====== AVAILABLE DATA
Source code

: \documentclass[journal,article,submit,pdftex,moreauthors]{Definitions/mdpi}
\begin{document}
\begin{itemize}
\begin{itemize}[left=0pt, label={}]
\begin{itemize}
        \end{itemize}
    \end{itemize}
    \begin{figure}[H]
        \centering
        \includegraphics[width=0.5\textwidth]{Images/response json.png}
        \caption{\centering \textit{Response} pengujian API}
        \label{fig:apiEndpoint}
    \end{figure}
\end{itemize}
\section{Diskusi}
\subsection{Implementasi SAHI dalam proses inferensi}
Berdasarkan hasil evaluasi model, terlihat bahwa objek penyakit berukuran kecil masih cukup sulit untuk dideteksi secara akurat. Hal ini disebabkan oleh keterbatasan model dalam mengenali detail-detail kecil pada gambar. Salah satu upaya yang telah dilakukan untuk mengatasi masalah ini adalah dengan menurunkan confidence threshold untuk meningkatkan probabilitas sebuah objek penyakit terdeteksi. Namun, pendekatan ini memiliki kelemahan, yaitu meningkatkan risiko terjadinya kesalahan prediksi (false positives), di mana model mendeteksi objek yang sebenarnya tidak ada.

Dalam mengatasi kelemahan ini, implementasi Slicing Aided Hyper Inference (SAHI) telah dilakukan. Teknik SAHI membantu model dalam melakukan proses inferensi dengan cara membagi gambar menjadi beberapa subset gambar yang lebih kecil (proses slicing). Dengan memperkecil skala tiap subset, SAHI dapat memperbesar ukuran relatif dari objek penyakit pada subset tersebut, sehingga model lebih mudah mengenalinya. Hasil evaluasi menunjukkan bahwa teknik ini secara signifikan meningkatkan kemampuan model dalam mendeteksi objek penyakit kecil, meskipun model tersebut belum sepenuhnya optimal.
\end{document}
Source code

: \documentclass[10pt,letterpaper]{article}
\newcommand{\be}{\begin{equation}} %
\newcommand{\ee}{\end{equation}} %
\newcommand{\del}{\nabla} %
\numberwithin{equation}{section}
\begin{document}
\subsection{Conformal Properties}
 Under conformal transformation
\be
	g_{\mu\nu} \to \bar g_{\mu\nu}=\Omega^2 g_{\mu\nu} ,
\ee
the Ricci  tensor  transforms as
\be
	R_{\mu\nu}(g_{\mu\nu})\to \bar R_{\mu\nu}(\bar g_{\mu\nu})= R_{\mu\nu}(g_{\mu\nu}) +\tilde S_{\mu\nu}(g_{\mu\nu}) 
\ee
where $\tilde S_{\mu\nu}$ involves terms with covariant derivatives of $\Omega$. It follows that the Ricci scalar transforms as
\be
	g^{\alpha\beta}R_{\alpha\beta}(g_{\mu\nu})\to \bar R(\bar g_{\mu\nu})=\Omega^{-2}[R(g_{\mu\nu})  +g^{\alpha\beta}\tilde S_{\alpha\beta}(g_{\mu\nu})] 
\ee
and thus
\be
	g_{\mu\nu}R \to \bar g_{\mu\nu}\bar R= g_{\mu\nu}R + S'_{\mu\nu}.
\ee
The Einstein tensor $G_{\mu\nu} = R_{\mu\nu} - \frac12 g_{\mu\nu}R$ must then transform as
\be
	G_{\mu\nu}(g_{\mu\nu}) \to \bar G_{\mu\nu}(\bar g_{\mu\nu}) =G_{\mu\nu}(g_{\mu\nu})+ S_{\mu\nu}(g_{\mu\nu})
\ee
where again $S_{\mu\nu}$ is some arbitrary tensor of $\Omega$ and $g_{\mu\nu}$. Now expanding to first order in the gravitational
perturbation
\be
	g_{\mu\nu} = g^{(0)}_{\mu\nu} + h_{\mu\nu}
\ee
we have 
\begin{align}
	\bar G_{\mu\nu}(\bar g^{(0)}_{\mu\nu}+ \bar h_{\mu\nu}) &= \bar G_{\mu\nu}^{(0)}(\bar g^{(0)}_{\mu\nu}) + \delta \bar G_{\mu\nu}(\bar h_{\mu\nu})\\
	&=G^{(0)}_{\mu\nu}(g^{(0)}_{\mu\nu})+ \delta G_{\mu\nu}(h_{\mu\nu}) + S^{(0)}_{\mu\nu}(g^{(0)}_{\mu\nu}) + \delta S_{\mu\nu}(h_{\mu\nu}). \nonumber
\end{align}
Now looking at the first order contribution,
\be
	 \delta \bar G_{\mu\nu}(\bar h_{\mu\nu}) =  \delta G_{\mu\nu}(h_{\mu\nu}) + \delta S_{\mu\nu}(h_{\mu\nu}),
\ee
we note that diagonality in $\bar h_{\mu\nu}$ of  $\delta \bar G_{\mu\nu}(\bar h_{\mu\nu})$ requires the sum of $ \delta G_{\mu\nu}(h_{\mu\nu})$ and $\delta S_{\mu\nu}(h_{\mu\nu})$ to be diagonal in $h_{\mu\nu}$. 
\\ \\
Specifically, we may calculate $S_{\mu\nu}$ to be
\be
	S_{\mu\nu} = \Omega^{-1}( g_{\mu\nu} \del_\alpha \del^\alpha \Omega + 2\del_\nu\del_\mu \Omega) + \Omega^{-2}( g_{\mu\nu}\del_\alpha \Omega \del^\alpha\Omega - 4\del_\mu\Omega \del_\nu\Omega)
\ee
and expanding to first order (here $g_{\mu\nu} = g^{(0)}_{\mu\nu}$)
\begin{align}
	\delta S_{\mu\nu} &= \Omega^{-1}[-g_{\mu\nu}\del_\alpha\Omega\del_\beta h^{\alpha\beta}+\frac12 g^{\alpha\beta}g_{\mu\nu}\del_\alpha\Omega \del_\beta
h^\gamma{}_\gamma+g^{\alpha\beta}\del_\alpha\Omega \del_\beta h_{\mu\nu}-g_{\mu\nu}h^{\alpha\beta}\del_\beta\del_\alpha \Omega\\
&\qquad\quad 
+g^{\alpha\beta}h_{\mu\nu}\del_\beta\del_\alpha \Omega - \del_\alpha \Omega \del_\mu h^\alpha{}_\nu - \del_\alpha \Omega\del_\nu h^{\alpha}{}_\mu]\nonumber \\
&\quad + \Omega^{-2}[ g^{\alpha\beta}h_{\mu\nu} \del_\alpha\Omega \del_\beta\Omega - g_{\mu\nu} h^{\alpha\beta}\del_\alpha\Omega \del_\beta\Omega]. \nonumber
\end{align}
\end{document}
============
- _DIRECTIONS_: What is wanted is every line above, written out exactly.

- _ANSWER BELOW_:
Source code

: \documentclass[journal,article,submit,pdftex,moreauthors]{Definitions/mdpi}
\begin{document}
\begin{itemize}
\begin{itemize}[left=0pt, label={}]
\begin{itemize}
        \end{itemize}
    \end{itemize}
    \begin{figure}[H]
        \centering
        \includegraphics[width=0.5\textwidth]{Images/response json.png}
        \caption{\centering \textit{Response} pengujian API}
        \label{fig:apiEndpoint}
    \end{figure}
\end{itemize}
\section{Diskusi}
\subsection{Implementasi SAHI dalam proses inferensi}
Berdasarkan hasil evaluasi model, terlihat bahwa objek penyakit berukuran kecil masih cukup sulit untuk dideteksi secara akurat. Hal ini disebabkan oleh keterbatasan model dalam mengenali detail-detail kecil pada gambar. Salah satu upaya yang telah dilakukan untuk mengatasi masalah ini adalah dengan menurunkan confidence threshold untuk meningkatkan probabilitas sebuah objek penyakit terdeteksi. Namun, pendekatan ini memiliki kelemahan, yaitu meningkatkan risiko terjadinya kesalahan prediksi (false positives), di mana model mendeteksi objek yang sebenarnya tidak ada.

Dalam mengatasi kelemahan ini, implementasi Slicing Aided Hyper Inference (SAHI) telah dilakukan. Teknik SAHI membantu model dalam melakukan proses inferensi dengan cara membagi gambar menjadi beberapa subset gambar yang lebih kecil (proses slicing). Dengan memperkecil skala tiap subset, SAHI dapat memperbesar ukuran relatif dari objek penyakit pada subset tersebut, sehingga model lebih mudah mengenalinya. Hasil evaluasi menunjukkan bahwa teknik ini secara signifikan meningkatkan kemampuan model dalam mendeteksi objek penyakit kecil, meskipun model tersebut belum sepenuhnya optimal.
\end{document}
Source code

: \documentclass[10pt,letterpaper]{article}
\newcommand{\be}{\begin{equation}} %
\newcommand{\ee}{\end{equation}} %
\newcommand{\del}{\nabla} %
\numberwithin{equation}{section}
\begin{document}
\subsection{Conformal Properties}
 Under conformal transformation
\be
	g_{\mu\nu} \to \bar g_{\mu\nu}=\Omega^2 g_{\mu\nu} ,
\ee
the Ricci  tensor  transforms as
\be
	R_{\mu\nu}(g_{\mu\nu})\to \bar R_{\mu\nu}(\bar g_{\mu\nu})= R_{\mu\nu}(g_{\mu\nu}) +\tilde S_{\mu\nu}(g_{\mu\nu}) 
\ee
where $\tilde S_{\mu\nu}$ involves terms with covariant derivatives of $\Omega$. It follows that the Ricci scalar transforms as
\be
	g^{\alpha\beta}R_{\alpha\beta}(g_{\mu\nu})\to \bar R(\bar g_{\mu\nu})=\Omega^{-2}[R(g_{\mu\nu})  +g^{\alpha\beta}\tilde S_{\alpha\beta}(g_{\mu\nu})] 
\ee
and thus
\be
	g_{\mu\nu}R \to \bar g_{\mu\nu}\bar R= g_{\mu\nu}R + S'_{\mu\nu}.
\ee
The Einstein tensor $G_{\mu\nu} = R_{\mu\nu} - \frac12 g_{\mu\nu}R$ must then transform as
\be
	G_{\mu\nu}(g_{\mu\nu}) \to \bar G_{\mu\nu}(\bar g_{\mu\nu}) =G_{\mu\nu}(g_{\mu\nu})+ S_{\mu\nu}(g_{\mu\nu})
\ee
where again $S_{\mu\nu}$ is some arbitrary tensor of $\Omega$ and $g_{\mu\nu}$. Now expanding to first order in the gravitational
perturbation
\be
	g_{\mu\nu} = g^{(0)}_{\mu\nu} + h_{\mu\nu}
\ee
we have 
\begin{align}
	\bar G_{\mu\nu}(\bar g^{(0)}_{\mu\nu}+ \bar h_{\mu\nu}) &= \bar G_{\mu\nu}^{(0)}(\bar g^{(0)}_{\mu\nu}) + \delta \bar G_{\mu\nu}(\bar h_{\mu\nu})\\
	&=G^{(0)}_{\mu\nu}(g^{(0)}_{\mu\nu})+ \delta G_{\mu\nu}(h_{\mu\nu}) + S^{(0)}_{\mu\nu}(g^{(0)}_{\mu\nu}) + \delta S_{\mu\nu}(h_{\mu\nu}). \nonumber
\end{align}
Now looking at the first order contribution,
\be
	 \delta \bar G_{\mu\nu}(\bar h_{\mu\nu}) =  \delta G_{\mu\nu}(h_{\mu\nu}) + \delta S_{\mu\nu}(h_{\mu\nu}),
\ee
we note that diagonality in $\bar h_{\mu\nu}$ of  $\delta \bar G_{\mu\nu}(\bar h_{\mu\nu})$ requires the sum of $ \delta G_{\mu\nu}(h_{\mu\nu})$ and $\delta S_{\mu\nu}(h_{\mu\nu})$ to be diagonal in $h_{\mu\nu}$. 
\\ \\
Specifically, we may calculate $S_{\mu\nu}$ to be
\be
	S_{\mu\nu} = \Omega^{-1}( g_{\mu\nu} \del_\alpha \del^\alpha \Omega + 2\del_\nu\del_\mu \Omega) + \Omega^{-2}( g_{\mu\nu}\del_\alpha \Omega \del^\alpha\Omega - 4\del_\mu\Omega \del_\nu\Omega)
\ee
and expanding to first order (here $g_{\mu\nu} = g^{(0)}_{\mu\nu}$)
\begin{align}
	\delta S_{\mu\nu} &= \Omega^{-1}[-g_{\mu\nu}\del_\alpha\Omega\del_\beta h^{\alpha\beta}+\frac12 g^{\alpha\beta}g_{\mu\nu}\del_\alpha\Omega \del_\beta
h^\gamma{}_\gamma+g^{\alpha\beta}\del_\alpha\Omega \del_\beta h_{\mu\nu}-g_{\mu\nu}h^{\alpha\beta}\del_\beta\del_\alpha \Omega\\
&\qquad\quad 
+g^{\alpha\beta}h_{\mu\nu}\del_\beta\del_\alpha \Omega - \del_\alpha \Omega \del_\mu h^\alpha{}_\nu - \del_\alpha \Omega\del_\nu h^{\alpha}{}_\mu]\nonumber \\
&\quad + \Omega^{-2}[ g^{\alpha\beta}h_{\mu\nu} \del_\alpha\Omega \del_\beta\Omega - g_{\mu\nu} h^{\alpha\beta}\del_\alpha\Omega \del_\beta\Omega]. \nonumber
\end{align}
\end{document}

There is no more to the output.